E’ un Rigoletto sorprendente, intenso e, a suo modo innovativo, quello che è andato in scena il 10 e 11 maggio 2008 al Teatro Civico di La Spezia con l’orchestra e il coro  Carlo Alfredo Mussinelli, diretta da Piero Papini, la regia di Massimo Pezzutti, le scene e i costumi di Stefania Battaglia.

A fronte di una scarsezza di mezzi purtroppo atavica per le produzioni periferiche, per la realizzazione di questo Rigoletto c’è stata una determinazione e una freschezza espressiva che dovrebbe fare pensare quelli che vedono la lirica solo come citazione di un pensiero italiano d’antan, quelli che (al di là delle solite ribalte privilegiate) sottovalutano e mettono in crisi di identità e di budget la creatività lirica di oggi.

Figlia del concorso lirico internazionale “Giovanni Pacini”, giunto quest’anno alla terza edizione, (tenutasi al Teatro Dante di Campi Bisenzio con il grande baritono campigiano Rolando Panerai  in veste di Presidente della giuria), allo sforzo produttivo dell'Associazione Culturale “C. A. Mussinelli”, sostenuta dal contributo della Fondazione CARISPE nell’ambito della programmazione di “Progettomusica” e dell’entusiasta impegno dei suoi artefici, questa operazione ha colpito al cuore il pubblico ligure (in realtà non solo) e ha meritato gli oltre 5 minuti di applausi che nella due rappresentazioni sono sbocciati, irrefrenabili.
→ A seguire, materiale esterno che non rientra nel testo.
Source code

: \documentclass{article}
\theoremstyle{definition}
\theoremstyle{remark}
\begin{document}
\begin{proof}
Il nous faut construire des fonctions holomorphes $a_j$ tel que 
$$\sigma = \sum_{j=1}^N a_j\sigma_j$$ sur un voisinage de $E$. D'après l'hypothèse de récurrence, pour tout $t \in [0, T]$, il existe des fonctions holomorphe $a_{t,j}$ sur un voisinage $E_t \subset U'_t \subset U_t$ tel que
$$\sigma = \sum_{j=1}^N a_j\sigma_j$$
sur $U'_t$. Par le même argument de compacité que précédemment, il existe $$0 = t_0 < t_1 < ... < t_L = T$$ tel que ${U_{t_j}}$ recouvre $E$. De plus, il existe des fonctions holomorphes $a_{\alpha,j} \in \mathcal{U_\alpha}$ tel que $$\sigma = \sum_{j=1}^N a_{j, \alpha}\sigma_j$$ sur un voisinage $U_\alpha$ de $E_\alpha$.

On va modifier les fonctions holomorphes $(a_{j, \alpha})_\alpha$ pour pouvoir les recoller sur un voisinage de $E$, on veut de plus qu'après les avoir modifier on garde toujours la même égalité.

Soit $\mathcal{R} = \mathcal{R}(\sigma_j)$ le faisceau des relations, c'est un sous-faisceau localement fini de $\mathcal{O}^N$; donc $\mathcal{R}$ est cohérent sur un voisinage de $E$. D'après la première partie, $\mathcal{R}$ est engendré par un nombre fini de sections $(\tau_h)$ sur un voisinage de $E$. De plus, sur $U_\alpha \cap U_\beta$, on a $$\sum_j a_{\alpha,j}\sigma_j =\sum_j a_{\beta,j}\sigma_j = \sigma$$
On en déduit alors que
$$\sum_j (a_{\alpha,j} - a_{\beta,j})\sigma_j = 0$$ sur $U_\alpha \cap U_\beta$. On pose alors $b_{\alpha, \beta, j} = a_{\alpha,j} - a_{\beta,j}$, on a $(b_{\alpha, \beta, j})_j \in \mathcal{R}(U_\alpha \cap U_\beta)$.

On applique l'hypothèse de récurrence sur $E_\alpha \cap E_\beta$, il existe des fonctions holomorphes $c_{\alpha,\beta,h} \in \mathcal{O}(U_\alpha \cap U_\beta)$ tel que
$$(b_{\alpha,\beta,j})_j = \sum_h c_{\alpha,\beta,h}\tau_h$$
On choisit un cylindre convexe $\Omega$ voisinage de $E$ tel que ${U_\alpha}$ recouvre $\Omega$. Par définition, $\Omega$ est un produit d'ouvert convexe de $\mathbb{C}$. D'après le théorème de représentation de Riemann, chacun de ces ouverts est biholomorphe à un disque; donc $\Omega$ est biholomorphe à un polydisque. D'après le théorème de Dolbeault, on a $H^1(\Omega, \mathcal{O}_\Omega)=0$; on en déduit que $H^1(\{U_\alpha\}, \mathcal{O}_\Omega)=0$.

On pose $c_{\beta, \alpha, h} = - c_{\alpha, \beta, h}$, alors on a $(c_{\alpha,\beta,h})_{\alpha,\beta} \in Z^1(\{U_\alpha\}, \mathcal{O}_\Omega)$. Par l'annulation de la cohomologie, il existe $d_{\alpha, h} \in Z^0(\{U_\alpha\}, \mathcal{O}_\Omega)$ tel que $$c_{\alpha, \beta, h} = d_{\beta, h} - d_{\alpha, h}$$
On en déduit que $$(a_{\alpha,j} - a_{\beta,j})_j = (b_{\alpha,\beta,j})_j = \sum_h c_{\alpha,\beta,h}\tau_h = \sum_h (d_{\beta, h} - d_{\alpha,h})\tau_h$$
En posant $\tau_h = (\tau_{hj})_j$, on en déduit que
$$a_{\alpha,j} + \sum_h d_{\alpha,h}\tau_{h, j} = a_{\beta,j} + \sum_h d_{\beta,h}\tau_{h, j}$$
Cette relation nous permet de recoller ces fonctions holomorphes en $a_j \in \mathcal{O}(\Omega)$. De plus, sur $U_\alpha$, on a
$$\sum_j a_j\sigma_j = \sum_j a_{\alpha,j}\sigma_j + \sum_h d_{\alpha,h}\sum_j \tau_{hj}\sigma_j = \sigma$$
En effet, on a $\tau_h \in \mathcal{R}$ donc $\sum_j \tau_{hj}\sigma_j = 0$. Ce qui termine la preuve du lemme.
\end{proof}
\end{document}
Convinti.

Una scommessa vinta. Con talento, grazie alla verve registica e scenica. L’edizione spezina di Rigoletto ha fatto scoprire, accanto all’interpretazione sicura dei solisti professionisti, due voci interessanti scaturire dal concorso. Due future protagoniste delle ribalte liriche  (visto l’intensità dell’interpretazione glielo auguriamo) come la soprano turca Pervin Cakar (Gilda) e la mezzo soprano torinese Margherita Settimo (Maddalena e Giovanna). Da sottolineare l’apprezzabile esecuzione dell'orchestra diretta, con chiara incisività di disegno e vigilanza espressiva, dal Maestro Piero Papini. E l'efficace prova del coro.
Il resto (e non è poco) l’ha fatto la determinazione di un manipolo di creativi, che ha voluto portare alla ribalta questo progetto, con nuove idee e un modo di rileggere il melodramma attuale, fluido e allo stesso tempo assolutamente in linea con la struttura dell’opera.
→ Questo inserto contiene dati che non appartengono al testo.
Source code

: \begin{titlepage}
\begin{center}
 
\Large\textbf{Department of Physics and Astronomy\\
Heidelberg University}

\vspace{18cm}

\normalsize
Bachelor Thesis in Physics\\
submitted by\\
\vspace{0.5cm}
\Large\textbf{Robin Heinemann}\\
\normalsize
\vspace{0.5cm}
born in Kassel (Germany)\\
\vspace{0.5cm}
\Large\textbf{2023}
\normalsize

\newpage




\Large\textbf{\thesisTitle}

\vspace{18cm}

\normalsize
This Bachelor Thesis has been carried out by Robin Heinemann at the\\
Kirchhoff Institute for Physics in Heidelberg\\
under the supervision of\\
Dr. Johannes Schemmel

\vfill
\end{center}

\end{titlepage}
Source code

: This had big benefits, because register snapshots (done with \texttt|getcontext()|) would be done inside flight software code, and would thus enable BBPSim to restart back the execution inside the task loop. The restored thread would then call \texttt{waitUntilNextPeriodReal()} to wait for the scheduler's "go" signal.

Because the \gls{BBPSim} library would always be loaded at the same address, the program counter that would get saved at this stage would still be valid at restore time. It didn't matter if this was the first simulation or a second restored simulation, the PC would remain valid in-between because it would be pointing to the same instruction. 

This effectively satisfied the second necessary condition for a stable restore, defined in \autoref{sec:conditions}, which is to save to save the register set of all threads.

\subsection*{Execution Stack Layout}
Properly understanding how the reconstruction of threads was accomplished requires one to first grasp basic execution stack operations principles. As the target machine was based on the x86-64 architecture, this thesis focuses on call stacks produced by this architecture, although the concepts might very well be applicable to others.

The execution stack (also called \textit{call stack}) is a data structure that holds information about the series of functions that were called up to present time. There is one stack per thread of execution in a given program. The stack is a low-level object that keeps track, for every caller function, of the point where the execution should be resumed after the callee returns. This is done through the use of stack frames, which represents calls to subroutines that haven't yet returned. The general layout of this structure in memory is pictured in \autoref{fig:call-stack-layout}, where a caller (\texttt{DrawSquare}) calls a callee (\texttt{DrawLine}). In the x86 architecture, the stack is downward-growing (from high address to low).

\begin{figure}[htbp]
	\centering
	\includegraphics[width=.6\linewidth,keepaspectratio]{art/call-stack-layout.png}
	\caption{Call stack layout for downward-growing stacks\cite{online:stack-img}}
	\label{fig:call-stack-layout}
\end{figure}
Ottima l’intuizione della poliedrica scenografa Stefania Battaglia di risolvere il sapiente incastro di spazi interni ed esterni, di luoghi aulici e rustici della scrittura verdiana, declinandoli in un dispositivo scenico non convenzionale, basato su un sistema di elementi modulari, polivalenti (e semoventi), in grado di condensare e traslare in segni essenziali ambienti e atmosfere. Sorta di stazioni sceniche in cui si incardinano le corrispondenti stazioni drammatiche della livida vicenda e offrono al regista Massimo Pezzutti il destro per dirigere i cantanti in un percorso non scontato, logico e forte che ha scavato le emozioni, esaltato il pathos, irriso ogni tentativo  banalmente naturalistico di vivere il plot. Filtrando e prosciugando fino a scolpire con mano sicura il cuore emotivo del dramma, quel fatale incalzare degli eventi che travolge l’innocenza ingenua di Gilda, facendone la vittima sacrificale, Pezzutti ha proposto una messa in scena non usuale, che ha il pregio di cementare lo scorrere aspro e rapido del racconto intorno alla sostanza tragica che balena dalle note verdiane, favorendo un efficace e vibrante rapporto tra palcoscenico e orchestra.
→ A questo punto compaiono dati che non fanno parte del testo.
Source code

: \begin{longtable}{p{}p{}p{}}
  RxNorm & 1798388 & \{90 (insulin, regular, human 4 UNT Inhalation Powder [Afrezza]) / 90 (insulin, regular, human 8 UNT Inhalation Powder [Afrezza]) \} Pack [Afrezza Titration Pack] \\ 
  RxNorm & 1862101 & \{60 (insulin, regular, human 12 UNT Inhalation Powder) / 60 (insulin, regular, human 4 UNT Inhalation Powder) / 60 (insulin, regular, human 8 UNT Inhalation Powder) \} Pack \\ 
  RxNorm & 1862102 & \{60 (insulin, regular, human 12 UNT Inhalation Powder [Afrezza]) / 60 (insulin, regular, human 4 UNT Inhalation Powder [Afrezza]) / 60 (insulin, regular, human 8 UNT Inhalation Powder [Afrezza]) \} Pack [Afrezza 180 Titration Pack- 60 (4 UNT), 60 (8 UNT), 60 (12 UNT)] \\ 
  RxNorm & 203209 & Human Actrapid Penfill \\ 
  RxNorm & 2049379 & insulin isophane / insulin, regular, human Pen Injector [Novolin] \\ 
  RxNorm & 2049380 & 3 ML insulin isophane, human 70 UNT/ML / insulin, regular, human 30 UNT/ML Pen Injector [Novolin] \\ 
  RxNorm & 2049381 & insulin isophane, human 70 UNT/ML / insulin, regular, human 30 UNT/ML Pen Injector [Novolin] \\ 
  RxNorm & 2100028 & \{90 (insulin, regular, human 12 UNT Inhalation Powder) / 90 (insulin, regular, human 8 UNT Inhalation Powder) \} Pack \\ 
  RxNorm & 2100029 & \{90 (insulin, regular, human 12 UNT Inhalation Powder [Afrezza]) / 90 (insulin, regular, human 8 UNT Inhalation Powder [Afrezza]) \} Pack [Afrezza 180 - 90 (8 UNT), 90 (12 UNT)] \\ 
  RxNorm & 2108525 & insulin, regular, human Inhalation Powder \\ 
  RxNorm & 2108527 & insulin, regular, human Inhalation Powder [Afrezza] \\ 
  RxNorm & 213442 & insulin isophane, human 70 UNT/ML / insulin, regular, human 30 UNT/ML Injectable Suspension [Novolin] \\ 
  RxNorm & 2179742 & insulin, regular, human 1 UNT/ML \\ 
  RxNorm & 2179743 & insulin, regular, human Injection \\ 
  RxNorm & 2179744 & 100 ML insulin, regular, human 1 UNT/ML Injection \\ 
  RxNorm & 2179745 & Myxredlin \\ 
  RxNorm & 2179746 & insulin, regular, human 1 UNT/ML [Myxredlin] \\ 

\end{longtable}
Fra le scelte indovinate (e originali) di Pezzutti ci ha colpito l’intento di evidenziare (e sottolineare) la conoscenza biblica fra il Duca di Mantova e Gilda (la figlia di Rigoletto), tramite una macchia rossa che segna il suo candido vestito di vergine, una volta riconsegnata alle braccia del padre dopo il rapimento. L’esito fatale dello stupro sarà ulteriormente rinforzato nel III atto dalla scelta registica di fare trafiggere l’amante - vittima da uno Sparafucile, armato non del suo pugnale, dimenticato nella stanza ceduta al riposo del Duca, ma della spada stessa di cui il  tiranno libertino si è spogliato, per abbandonarsi ai piaceri di Maddalena.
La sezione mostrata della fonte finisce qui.